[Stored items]
· · · ·
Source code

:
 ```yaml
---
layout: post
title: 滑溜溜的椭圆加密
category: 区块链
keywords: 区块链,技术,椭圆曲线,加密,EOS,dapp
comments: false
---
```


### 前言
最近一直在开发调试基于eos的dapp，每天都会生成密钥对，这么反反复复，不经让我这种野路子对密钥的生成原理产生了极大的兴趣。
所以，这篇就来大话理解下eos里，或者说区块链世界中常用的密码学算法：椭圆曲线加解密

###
· · · ·
Restate every entry exactly. Leave nothing out.

- [Exercise response]
Source code

:
 ```yaml
---
layout: post
title: 滑溜溜的椭圆加密
category: 区块链
keywords: 区块链,技术,椭圆曲线,加密,EOS,dapp
comments: false
---
```


### 前言
最近一直在开发调试基于eos的dapp，每天都会生成密钥对，这么反反复复，不经让我这种野路子对密钥的生成原理产生了极大的兴趣。
所以，这篇就来大话理解下eos里，或者说区块链世界中常用的密码学算法：椭圆曲线加解密

###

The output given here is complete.